Chop the lamb and season to taste. Prepare a dressing with oil, wine, mustard and “Ras el Hanout” spices. Add the lamb shoulder and let it marinade for 20 minutes. Dice the onion and peppers into regular dices, similar size to the pieces of lamb.  Skewer lamb portions and alternate them with vegetables and mushrooms. Roast the skewers on a Magefesa grill, and turn them occasionally until browned and done to perfection.

Tuna satay marinade with tangerine and ginger 


  • 400 gr. tuna fillets
  • 300 ml. tangerine juice
  • Ginger zest
  • Soya sauce
  • Sesame seeds
  • Onion sprouts
  • Thick marine salt

Grate fresh ginger to taste and mix it with tangerine juice and a couple of soya sauce tbs. We can use canned tangerine juice if it is of good quality. Dice tuna fillets, season lightly and let them marinade in the previous mix for about 15 minutes approximately. Skewer tuna dices on a bamboo stick and brown them on a Magefesa grill until perfectly browned outside and done to perfection inside.  Serve it with some powered sesame seeds and onion sprouts. Accompany with soya and teriyaki sauces.

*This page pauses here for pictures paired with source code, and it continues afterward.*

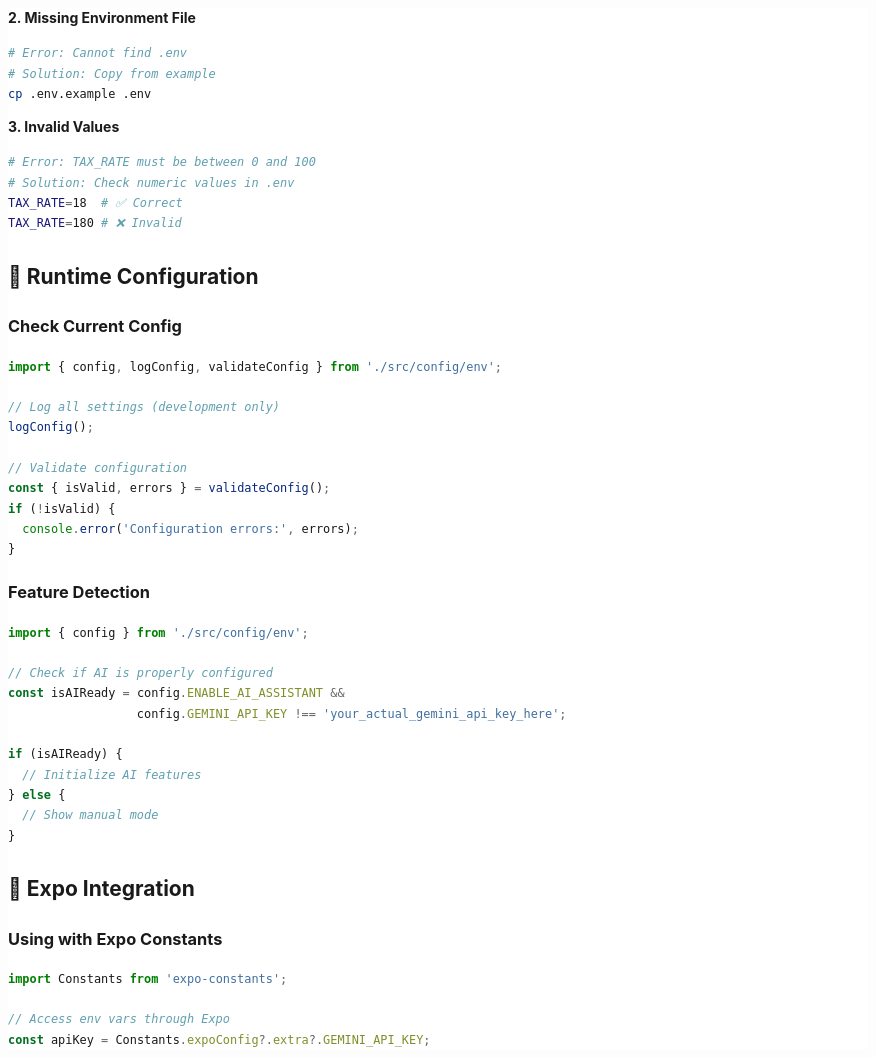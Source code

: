 **2. Missing Environment File**
```bash
# Error: Cannot find .env
# Solution: Copy from example
cp .env.example .env
```

**3. Invalid Values**
```bash
# Error: TAX_RATE must be between 0 and 100
# Solution: Check numeric values in .env
TAX_RATE=18  # ✅ Correct
TAX_RATE=180 # ❌ Invalid
```

## 🔄 Runtime Configuration

### Check Current Config
```typescript
import { config, logConfig, validateConfig } from './src/config/env';

// Log all settings (development only)
logConfig();

// Validate configuration
const { isValid, errors } = validateConfig();
if (!isValid) {
  console.error('Configuration errors:', errors);
}
```

### Feature Detection
```typescript
import { config } from './src/config/env';

// Check if AI is properly configured
const isAIReady = config.ENABLE_AI_ASSISTANT && 
                  config.GEMINI_API_KEY !== 'your_actual_gemini_api_key_here';

if (isAIReady) {
  // Initialize AI features
} else {
  // Show manual mode
}
```

## 📱 Expo Integration

### Using with Expo Constants
```typescript
import Constants from 'expo-constants';

// Access env vars through Expo
const apiKey = Constants.expoConfig?.extra?.GEMINI_API_KEY;
```
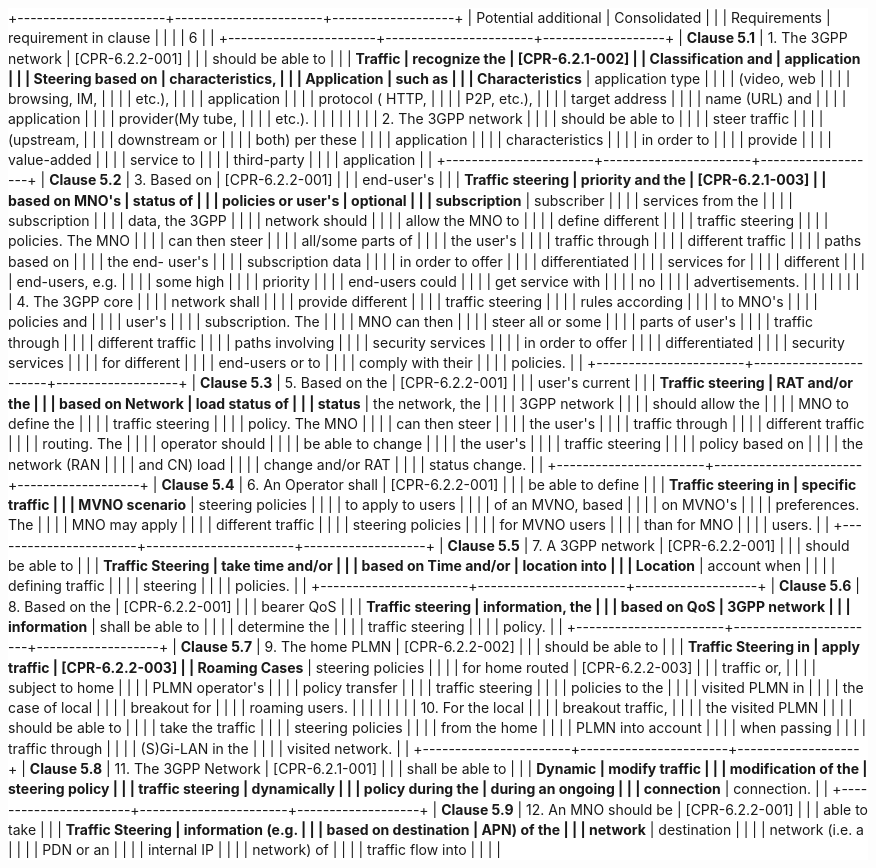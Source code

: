 +-----------------------+-----------------------+-------------------+ | Potential additional | Consolidated | | | Requirements | requirement in clause | | | | 6 | | +-----------------------+-----------------------+-------------------+ | **Clause 5.1** | 1. The 3GPP network | [CPR-6.2.2-001] | | | should be able to | | | **Traffic | recognize the | [CPR-6.2.1-002] | | Classification and | application | | | Steering based on | characteristics, | | | Application | such as | | | Characteristics** | application type | | | | (video, web | | | | browsing, IM, | | | | etc.), | | | | application | | | | protocol ( HTTP, | | | | P2P, etc.), | | | | target address | | | | name (URL) and | | | | application | | | | provider(My tube, | | | | etc.). | | | | | | | | 2. The 3GPP network | | | | should be able to | | | | steer traffic | | | | (upstream, | | | | downstream or | | | | both) per these | | | | application | | | | characteristics | | | | in order to | | | | provide | | | | value-added | | | | service to | | | | third-party | | | | application | | +-----------------------+-----------------------+-------------------+ | **Clause 5.2** | 3. Based on | [CPR-6.2.2-001] | | | end-user\'s | | | **Traffic steering | priority and the | [CPR-6.2.1-003] | | based on MNO\'s | status of | | | policies or user\'s | optional | | | subscription** | subscriber | | | | services from the | | | | subscription | | | | data, the 3GPP | | | | network should | | | | allow the MNO to | | | | define different | | | | traffic steering | | | | policies. The MNO | | | | can then steer | | | | all/some parts of | | | | the user\'s | | | | traffic through | | | | different traffic | | | | paths based on | | | | the end- user\'s | | | | subscription data | | | | in order to offer | | | | differentiated | | | | services for | | | | different | | | | end-users, e.g. | | | | some high | | | | priority | | | | end-users could | | | | get service with | | | | no | | | | advertisements. | | | | | | | | 4. The 3GPP core | | | | network shall | | | | provide different | | | | traffic steering | | | | rules according | | | | to MNO\'s | | | | policies and | | | | user\'s | | | | subscription. The | | | | MNO can then | | | | steer all or some | | | | parts of user\'s | | | | traffic through | | | | different traffic | | | | paths involving | | | | security services | | | | in order to offer | | | | differentiated | | | | security services | | | | for different | | | | end-users or to | | | | comply with their | | | | policies. | | +-----------------------+-----------------------+-------------------+ | **Clause 5.3** | 5. Based on the | [CPR-6.2.2-001] | | | user\'s current | | | **Traffic steering | RAT and/or the | | | based on Network | load status of | | | status** | the network, the | | | | 3GPP network | | | | should allow the | | | | MNO to define the | | | | traffic steering | | | | policy. The MNO | | | | can then steer | | | | the user\'s | | | | traffic through | | | | different traffic | | | | routing. The | | | | operator should | | | | be able to change | | | | the user\'s | | | | traffic steering | | | | policy based on | | | | the network (RAN | | | | and CN) load | | | | change and/or RAT | | | | status change. | | +-----------------------+-----------------------+-------------------+ | **Clause 5.4** | 6. An Operator shall | [CPR-6.2.2-001] | | | be able to define | | | **Traffic steering in | specific traffic | | | MVNO scenario** | steering policies | | | | to apply to users | | | | of an MVNO, based | | | | on MVNO\'s | | | | preferences. The | | | | MNO may apply | | | | different traffic | | | | steering policies | | | | for MVNO users | | | | than for MNO | | | | users. | | +-----------------------+-----------------------+-------------------+ | **Clause 5.5** | 7. A 3GPP network | [CPR-6.2.2-001] | | | should be able to | | | **Traffic Steering | take time and/or | | | based on Time and/or | location into | | | Location** | account when | | | | defining traffic | | | | steering | | | | policies. | | +-----------------------+-----------------------+-------------------+ | **Clause 5.6** | 8. Based on the | [CPR-6.2.2-001] | | | bearer QoS | | | **Traffic steering | information, the | | | based on QoS | 3GPP network | | | information** | shall be able to | | | | determine the | | | | traffic steering | | | | policy. | | +-----------------------+-----------------------+-------------------+ | **Clause 5.7** | 9. The home PLMN | [CPR-6.2.2-002] | | | should be able to | | | **Traffic Steering in | apply traffic | [CPR-6.2.2-003] | | Roaming Cases** | steering policies | | | | for home routed | [CPR-6.2.2-003] | | | traffic or, | | | | subject to home | | | | PLMN operator\'s | | | | policy transfer | | | | traffic steering | | | | policies to the | | | | visited PLMN in | | | | the case of local | | | | breakout for | | | | roaming users. | | | | | | | | 10. For the local | | | | breakout traffic, | | | | the visited PLMN | | | | should be able to | | | | take the traffic | | | | steering policies | | | | from the home | | | | PLMN into account | | | | when passing | | | | traffic through | | | | (S)Gi-LAN in the | | | | visited network. | | +-----------------------+-----------------------+-------------------+ | **Clause 5.8** | 11. The 3GPP Network | [CPR-6.2.1-001] | | | shall be able to | | | **Dynamic | modify traffic | | | modification of the | steering policy | | | traffic steering | dynamically | | | policy during the | during an ongoing | | | connection** | connection. | | +-----------------------+-----------------------+-------------------+ | **Clause 5.9** | 12. An MNO should be | [CPR-6.2.2-001] | | | able to take | | | **Traffic Steering | information (e.g. | | | based on destination | APN) of the | | | network** | destination | | | | network (i.e. a | | | | PDN or an | | | | internal IP | | | | network) of | | | | traffic flow into | | | |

Chicken yakitori and tempura 


  • 400 gr. Chicken breast
  • 1 green pepper
  • 1 red pepper
  • 1 carrot
  • Wasabi
  • Tempura flour
  • Olive oil
  • Salt

Cut the chicken breasts into 5 or 6 cm strips long and 1, 5 cm wide.  Season and dress with wasabi. Julienne peppers and carrots, the same size as the chicken. Skewer the pieces of chicken on a bamboo stick and alternate it with pieces of vegetables. Mix tempura flour with cold water in a bowl until the dough is slightly thick. Heat plenty of oil in a Magefesa sauté pan. Once the oil is hot, dip the skewers in tempura and fry them until brown. Serve yakitoris accompanied by a salad and romesco sauce.